I then read Habermas, a German philosopher. He, unlike an American,
lacked the American trust that it will all come out right on launch
day or re-entry as long as we have faith in Jesus and obey superiors.
Instead, Habermas made a detailed study of German debates in coffee-
houses under the somewhat enlightened reign of Frederick the Great to
discover that people could engage in a common search for truth, and
from these common searches for truth, utililty resulted in some cases,
but utility was NOT the goal.
Habermas said that there are two forms of discourse: civil discourse,
a common and disinterested search for truth that stops at nothing
(hey, there's a bug, it references uninitialized storage when there is
not balanced end keyword, let's fix it, wow cool) and commercial
discourse, the clerk's discourse, where his remit is to solve only a
specific problem and wait for further instructions.
I realized, to get back to Beautiful Code, that Kernighan had fallen
victim to the fact that programming no longer feels it can look
outside to a disinterested discourse, that of mathematics. But once
you form a closed world of commercial discourse, the main axiom of
self-interest automatically implies corruption: changing the meaning
of words to get it done and please the boss, and here, acting like a
complete asshole when your work is questioned...staying inside the
worst type of commercial discourse, the attack on competence, in
preference to seeking guidance in mathematical "civil discourse".

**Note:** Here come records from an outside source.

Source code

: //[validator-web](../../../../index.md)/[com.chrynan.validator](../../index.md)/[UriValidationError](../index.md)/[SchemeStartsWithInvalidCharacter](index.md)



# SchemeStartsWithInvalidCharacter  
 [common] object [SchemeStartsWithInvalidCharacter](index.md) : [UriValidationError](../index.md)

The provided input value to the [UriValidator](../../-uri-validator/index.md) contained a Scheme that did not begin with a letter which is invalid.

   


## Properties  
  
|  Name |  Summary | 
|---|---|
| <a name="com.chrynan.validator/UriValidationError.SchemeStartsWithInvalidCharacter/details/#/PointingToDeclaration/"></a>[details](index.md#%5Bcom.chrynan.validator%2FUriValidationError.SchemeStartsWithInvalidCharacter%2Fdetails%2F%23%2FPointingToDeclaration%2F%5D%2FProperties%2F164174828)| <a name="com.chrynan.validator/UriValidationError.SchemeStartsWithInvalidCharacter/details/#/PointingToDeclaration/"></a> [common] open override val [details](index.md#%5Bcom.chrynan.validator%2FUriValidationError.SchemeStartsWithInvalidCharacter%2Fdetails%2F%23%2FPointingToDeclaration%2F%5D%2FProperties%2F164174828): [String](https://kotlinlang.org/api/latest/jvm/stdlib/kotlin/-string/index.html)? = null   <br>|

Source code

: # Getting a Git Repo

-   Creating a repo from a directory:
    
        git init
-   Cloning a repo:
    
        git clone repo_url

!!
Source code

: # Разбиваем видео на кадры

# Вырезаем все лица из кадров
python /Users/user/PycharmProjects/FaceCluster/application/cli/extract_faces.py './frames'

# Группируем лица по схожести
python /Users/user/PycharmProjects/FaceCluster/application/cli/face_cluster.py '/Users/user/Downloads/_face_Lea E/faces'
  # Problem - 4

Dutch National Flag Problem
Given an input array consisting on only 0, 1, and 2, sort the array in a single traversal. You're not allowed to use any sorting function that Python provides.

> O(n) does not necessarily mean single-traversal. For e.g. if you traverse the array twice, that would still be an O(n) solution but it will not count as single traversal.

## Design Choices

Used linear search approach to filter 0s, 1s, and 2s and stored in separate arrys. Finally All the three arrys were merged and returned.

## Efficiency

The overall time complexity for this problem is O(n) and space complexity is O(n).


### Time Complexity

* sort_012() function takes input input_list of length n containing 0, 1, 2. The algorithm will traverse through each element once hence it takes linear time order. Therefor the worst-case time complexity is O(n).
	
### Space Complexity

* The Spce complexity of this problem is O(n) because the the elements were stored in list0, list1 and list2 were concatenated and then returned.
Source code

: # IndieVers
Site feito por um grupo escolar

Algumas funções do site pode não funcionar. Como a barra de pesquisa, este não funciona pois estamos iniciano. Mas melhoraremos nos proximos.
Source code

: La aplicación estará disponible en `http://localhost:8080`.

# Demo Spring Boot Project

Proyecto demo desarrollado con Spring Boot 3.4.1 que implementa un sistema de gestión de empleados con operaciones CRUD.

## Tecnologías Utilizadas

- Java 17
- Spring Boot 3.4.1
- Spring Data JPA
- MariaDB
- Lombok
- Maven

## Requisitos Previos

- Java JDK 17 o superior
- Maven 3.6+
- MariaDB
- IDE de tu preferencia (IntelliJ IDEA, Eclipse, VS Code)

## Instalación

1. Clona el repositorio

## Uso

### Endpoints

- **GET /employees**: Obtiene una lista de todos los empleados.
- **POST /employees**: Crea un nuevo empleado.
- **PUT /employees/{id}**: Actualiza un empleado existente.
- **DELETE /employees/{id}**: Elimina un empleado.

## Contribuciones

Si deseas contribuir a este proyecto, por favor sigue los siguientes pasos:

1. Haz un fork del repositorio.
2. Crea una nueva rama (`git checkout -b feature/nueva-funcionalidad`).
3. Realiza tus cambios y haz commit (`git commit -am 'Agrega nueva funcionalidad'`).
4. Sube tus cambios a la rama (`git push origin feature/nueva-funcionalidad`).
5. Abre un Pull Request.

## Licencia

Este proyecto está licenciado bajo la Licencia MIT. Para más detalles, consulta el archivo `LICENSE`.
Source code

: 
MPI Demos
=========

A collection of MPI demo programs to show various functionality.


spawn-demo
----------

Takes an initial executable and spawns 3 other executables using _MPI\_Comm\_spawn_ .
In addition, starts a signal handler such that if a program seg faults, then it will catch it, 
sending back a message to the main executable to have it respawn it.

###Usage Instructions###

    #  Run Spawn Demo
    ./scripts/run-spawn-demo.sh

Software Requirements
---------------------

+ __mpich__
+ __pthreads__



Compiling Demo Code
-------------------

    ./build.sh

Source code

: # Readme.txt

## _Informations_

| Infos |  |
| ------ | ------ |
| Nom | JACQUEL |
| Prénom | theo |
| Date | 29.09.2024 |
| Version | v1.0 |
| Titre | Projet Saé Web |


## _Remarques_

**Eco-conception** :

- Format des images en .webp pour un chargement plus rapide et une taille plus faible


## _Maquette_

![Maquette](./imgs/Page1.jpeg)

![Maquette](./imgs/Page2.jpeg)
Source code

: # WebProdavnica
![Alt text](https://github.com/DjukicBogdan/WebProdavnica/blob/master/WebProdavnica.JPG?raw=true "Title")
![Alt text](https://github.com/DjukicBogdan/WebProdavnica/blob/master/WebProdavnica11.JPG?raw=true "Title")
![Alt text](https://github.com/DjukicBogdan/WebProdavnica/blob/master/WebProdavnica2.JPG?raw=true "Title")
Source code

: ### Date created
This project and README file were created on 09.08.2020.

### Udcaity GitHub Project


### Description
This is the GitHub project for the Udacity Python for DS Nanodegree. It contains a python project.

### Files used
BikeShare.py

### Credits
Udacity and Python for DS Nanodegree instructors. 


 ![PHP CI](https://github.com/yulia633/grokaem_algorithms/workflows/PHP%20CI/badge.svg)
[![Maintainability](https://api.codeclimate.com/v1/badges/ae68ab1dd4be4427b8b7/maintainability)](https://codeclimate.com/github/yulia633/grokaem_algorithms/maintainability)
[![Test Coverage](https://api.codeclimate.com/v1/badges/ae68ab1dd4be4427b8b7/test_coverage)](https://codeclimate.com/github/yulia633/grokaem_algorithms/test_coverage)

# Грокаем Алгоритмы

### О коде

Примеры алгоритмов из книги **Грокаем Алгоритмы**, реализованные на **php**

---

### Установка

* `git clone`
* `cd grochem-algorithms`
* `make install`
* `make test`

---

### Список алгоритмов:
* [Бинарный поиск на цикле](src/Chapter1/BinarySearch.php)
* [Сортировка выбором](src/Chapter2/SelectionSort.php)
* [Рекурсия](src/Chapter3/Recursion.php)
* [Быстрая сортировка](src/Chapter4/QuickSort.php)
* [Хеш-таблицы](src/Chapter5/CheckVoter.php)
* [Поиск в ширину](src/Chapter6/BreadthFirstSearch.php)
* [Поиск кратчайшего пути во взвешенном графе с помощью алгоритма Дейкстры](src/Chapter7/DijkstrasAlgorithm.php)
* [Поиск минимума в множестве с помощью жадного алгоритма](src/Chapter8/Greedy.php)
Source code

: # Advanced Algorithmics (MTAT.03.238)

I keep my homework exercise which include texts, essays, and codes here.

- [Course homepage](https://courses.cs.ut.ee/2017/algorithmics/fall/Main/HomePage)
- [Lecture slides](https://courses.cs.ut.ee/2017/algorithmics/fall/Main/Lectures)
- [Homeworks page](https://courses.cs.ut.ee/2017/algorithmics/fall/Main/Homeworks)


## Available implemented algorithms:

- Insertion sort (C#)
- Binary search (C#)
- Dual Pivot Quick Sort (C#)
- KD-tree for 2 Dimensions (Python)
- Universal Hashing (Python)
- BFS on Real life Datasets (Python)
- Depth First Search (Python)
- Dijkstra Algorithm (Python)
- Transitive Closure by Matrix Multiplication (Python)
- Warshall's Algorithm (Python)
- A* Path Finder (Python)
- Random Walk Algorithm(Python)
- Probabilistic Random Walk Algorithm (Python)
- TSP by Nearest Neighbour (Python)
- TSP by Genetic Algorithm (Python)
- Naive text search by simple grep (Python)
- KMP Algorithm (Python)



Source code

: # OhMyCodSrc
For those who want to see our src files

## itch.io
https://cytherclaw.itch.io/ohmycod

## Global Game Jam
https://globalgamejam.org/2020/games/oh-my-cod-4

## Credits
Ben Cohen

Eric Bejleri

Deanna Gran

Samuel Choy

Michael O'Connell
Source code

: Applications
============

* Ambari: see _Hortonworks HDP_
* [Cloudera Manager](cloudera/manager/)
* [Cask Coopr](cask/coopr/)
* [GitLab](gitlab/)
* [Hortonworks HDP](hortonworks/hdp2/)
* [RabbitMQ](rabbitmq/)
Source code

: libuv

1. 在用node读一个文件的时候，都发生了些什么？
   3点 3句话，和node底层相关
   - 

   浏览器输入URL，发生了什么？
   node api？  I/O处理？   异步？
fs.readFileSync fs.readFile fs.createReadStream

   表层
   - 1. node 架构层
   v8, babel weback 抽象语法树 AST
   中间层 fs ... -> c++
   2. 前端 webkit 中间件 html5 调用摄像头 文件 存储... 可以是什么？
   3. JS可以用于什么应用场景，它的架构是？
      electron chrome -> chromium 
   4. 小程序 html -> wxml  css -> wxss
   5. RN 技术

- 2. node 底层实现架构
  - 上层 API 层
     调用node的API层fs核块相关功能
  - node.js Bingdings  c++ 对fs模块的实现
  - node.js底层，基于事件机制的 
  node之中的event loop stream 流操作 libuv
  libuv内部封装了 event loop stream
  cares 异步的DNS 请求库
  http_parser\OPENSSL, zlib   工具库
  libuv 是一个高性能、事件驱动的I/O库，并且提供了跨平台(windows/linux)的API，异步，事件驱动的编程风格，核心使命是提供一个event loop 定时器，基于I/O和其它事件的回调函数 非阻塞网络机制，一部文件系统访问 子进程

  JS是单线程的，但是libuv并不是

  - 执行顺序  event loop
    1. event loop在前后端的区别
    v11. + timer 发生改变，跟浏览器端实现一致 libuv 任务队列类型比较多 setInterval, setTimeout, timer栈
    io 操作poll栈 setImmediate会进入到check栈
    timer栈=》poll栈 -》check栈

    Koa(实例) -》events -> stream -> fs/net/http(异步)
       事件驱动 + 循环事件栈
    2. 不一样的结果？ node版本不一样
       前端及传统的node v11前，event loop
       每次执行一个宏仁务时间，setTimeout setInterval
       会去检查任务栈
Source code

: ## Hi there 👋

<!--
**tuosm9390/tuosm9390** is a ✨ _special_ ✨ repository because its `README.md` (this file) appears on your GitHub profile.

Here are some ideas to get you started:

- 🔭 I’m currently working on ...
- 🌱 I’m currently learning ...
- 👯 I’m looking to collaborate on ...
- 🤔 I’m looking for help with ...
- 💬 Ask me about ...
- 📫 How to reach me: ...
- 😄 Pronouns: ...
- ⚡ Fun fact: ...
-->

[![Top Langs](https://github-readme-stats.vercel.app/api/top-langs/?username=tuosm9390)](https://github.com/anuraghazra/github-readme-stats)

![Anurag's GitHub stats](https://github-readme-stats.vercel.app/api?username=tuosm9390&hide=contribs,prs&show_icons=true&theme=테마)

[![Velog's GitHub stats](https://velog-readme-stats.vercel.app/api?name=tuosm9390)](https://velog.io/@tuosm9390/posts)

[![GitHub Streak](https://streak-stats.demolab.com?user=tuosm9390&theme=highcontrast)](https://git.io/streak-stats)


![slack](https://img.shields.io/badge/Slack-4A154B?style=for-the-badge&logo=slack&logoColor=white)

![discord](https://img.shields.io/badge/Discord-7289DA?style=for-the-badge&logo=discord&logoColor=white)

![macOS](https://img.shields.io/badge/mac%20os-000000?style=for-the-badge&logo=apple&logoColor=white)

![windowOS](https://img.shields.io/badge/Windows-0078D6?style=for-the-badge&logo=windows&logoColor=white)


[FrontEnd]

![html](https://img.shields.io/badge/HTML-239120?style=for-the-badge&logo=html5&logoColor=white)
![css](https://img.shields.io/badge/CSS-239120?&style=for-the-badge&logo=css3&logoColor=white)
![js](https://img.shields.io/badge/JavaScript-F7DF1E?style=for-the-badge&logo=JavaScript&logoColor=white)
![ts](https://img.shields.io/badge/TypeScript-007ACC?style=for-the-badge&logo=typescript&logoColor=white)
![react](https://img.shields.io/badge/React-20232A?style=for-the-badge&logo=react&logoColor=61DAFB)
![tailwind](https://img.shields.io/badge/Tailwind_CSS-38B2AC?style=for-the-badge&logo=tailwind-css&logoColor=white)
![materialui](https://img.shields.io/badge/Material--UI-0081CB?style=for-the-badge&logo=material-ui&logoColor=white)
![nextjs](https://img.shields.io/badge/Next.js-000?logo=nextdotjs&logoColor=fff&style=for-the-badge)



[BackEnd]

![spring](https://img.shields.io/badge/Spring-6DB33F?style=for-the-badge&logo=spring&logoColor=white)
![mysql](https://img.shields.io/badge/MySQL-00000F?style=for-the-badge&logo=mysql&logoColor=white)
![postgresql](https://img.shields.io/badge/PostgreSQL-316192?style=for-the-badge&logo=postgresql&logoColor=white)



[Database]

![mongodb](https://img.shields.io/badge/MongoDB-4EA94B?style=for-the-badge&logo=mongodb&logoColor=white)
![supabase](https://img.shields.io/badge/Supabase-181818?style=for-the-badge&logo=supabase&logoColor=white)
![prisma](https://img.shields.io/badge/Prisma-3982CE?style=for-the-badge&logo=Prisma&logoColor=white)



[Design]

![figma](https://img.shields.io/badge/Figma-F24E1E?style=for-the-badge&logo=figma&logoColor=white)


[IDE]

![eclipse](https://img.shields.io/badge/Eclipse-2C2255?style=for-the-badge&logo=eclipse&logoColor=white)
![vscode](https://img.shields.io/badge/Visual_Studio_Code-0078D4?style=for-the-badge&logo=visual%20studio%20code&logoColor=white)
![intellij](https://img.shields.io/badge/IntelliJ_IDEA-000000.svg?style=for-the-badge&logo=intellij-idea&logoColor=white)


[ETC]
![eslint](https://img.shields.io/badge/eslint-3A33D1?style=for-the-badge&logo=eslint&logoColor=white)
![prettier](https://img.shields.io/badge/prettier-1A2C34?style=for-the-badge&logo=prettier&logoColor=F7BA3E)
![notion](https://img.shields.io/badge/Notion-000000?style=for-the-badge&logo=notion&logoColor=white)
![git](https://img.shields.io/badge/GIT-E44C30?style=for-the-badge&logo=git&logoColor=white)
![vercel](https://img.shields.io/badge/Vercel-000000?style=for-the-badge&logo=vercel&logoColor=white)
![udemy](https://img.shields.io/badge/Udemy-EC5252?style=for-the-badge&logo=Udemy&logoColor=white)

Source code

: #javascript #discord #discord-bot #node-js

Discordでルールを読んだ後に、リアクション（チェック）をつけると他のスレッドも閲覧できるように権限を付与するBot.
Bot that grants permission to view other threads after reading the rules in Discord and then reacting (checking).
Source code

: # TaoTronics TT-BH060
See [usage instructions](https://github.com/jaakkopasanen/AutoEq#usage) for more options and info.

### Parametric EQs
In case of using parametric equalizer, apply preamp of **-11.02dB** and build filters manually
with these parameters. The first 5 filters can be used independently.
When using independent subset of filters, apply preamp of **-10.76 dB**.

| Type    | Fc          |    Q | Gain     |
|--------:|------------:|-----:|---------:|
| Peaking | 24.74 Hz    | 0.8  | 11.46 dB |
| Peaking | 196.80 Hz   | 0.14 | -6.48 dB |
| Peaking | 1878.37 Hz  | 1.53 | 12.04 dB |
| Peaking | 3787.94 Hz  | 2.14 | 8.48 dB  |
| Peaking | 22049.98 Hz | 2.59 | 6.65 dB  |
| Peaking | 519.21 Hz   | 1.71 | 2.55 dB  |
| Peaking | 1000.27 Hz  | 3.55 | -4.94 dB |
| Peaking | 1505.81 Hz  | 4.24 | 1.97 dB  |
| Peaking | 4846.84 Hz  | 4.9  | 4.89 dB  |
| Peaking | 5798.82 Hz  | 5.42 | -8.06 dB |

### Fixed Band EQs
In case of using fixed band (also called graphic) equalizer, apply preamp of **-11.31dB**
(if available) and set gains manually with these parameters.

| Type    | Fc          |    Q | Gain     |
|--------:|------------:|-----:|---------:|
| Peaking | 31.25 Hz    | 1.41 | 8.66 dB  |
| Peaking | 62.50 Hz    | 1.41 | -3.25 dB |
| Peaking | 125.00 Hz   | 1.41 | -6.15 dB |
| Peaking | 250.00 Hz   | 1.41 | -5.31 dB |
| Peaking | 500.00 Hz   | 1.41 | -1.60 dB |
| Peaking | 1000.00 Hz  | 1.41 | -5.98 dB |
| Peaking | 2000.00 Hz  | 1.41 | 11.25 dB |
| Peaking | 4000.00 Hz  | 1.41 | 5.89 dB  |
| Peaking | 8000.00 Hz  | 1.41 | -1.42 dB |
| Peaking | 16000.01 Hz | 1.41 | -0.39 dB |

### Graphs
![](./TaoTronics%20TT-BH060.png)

Then later, confirmation that the requirements didn't include a "full
or true regular expression parser", by which I suspect you mean
something like Perl or .NET regex matching:
No, I mean regular expressions as independently discovered in the
1940s by McCulloch, von Neumann et al.
"This is quite a useful class; in my own experience of using regular
expressions on a day-to-day basis, it easily accounts for 95 percent
of all instances. In many situations, solving the right problem is a
big step toward creating a beautiful program. Rob deserves great
credit for choosing a very small yet important, well-defined, and
extensible set of features from among a wide set of options."
While I might question how much he actually uses regular expressions
if the set of [<literal>, .(period), ^, $, *] makes up 95% of his
usage, the context is important, and it's obvious that a "full and
true regular expression parser" was never claimed in The Practice of
Programming, as evidenced by this quote from that section:
"For full regular expressions, with parentheses and alternatives, the
implementation must be more sophisticated, but can use some of the
techniques we'll talk about later in this chapter."
I'm inclined to side with Kernighan on this one. When viewed in
Not me.
context, the code is indeed a beautiful piece of work for what it
does. You seem to be critiquing it in terms of production code rather
than a rudimentary implementation of regular expressions in a chapter
section describing how regular expressions are a simplifying notation.
Nope. Actually, I could have written a complete parser using the truly
beautiful and simple syntax of ALL regular expressions presented in my
automata class by the head of the department.
Look, I don't want to offend Kernighan. I met him at Princeton, he
remembers me with neutrality if not fondness (probably not the latter)
and he's responded to my emails recently. I shall ask him to weigh in
here, but don't bet on it.
If you call Pike's crude solution "beautiful", you're corrupting
people and producing "programmers" who GET LAID OFF AT THIRTY, and who
cannot find another job or learn new languages on their own, and who
wind up saying "Welcome to Costco, I love you, welcome to Costco, I
love you" for the rest of their lives.
We need discourse other than the loud mouth of money: the health
insurance crisis is being created by the greed of insurance companies.